** Opening MATERIAL PROVIDED block **
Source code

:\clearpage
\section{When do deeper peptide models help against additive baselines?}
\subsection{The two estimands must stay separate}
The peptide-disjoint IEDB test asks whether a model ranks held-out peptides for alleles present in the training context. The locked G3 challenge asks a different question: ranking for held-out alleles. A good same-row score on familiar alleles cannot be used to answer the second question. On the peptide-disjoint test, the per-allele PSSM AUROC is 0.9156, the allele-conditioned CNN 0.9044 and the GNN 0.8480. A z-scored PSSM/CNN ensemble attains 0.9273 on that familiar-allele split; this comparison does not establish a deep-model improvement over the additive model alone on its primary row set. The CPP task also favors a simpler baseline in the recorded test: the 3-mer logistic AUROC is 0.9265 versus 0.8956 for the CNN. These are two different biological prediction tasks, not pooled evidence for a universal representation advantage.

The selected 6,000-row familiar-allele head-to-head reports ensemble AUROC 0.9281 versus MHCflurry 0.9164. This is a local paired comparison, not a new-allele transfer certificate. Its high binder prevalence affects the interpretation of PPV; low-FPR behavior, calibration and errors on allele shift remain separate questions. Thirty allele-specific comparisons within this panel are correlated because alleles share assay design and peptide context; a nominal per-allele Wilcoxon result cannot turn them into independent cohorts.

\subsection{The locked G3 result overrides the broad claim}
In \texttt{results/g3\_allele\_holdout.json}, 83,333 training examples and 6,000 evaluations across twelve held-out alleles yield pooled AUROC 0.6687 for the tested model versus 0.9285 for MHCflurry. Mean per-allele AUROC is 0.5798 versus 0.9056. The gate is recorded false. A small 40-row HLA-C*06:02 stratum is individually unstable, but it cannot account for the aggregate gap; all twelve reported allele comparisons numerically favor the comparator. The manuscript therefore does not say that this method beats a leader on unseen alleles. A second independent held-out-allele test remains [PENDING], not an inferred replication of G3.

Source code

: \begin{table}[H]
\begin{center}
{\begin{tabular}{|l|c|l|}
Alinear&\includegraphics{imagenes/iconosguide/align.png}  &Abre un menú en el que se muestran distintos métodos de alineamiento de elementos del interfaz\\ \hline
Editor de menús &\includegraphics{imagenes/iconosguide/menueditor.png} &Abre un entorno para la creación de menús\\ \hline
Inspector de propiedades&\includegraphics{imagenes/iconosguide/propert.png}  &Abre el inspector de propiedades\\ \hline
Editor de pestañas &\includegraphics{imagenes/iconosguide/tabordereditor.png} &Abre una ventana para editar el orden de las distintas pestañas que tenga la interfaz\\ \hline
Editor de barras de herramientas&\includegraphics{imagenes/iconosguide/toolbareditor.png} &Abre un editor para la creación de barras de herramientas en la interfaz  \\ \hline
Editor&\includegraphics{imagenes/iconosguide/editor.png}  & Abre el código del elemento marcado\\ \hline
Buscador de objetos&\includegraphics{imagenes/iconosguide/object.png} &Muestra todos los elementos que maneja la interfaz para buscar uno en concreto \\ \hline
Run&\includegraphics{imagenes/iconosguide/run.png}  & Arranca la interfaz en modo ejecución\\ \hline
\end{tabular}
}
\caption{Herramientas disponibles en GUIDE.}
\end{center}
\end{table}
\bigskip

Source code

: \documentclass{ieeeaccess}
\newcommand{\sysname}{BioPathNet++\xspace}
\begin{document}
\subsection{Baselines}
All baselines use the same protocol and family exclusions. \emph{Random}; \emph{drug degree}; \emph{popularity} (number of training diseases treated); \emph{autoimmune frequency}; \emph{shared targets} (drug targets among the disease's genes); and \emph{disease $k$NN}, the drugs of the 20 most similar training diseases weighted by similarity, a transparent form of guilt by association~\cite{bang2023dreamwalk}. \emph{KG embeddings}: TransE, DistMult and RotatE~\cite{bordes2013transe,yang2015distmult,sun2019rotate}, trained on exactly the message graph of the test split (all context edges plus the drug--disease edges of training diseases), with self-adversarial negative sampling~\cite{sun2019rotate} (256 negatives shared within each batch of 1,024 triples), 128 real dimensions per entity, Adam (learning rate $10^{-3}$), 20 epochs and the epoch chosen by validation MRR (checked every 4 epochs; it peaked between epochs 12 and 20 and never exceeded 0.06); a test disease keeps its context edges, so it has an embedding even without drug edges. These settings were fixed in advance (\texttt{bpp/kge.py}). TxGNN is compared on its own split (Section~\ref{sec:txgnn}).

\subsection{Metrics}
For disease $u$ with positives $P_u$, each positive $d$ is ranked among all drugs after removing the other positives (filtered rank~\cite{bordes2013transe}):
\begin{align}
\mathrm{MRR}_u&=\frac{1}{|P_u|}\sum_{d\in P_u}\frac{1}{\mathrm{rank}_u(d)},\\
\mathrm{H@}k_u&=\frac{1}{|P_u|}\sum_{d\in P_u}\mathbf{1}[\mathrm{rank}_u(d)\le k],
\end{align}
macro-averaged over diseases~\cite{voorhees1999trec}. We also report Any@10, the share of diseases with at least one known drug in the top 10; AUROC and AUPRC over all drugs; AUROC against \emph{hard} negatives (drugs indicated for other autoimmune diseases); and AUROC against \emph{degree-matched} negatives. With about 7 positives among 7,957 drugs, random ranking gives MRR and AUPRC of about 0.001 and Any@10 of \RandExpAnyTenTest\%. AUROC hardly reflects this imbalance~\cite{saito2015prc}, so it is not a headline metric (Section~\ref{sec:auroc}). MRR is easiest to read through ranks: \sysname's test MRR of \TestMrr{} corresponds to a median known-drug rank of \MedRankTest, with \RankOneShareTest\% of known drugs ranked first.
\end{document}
** Closing MATERIAL PROVIDED block **
ACTION ITEM → Return word for word the lines above from the line with "del interfaz\\ \hline" to the line with "de propiedades\\ \hline", including both and leaving out all others.

SOLUTION →
Alinear&\includegraphics{imagenes/iconosguide/align.png}  &Abre un menú en el que se muestran distintos métodos de alineamiento de elementos del interfaz\\ \hline
Editor de menús &\includegraphics{imagenes/iconosguide/menueditor.png} &Abre un entorno para la creación de menús\\ \hline
Inspector de propiedades&\includegraphics{imagenes/iconosguide/propert.png}  &Abre el inspector de propiedades\\ \hline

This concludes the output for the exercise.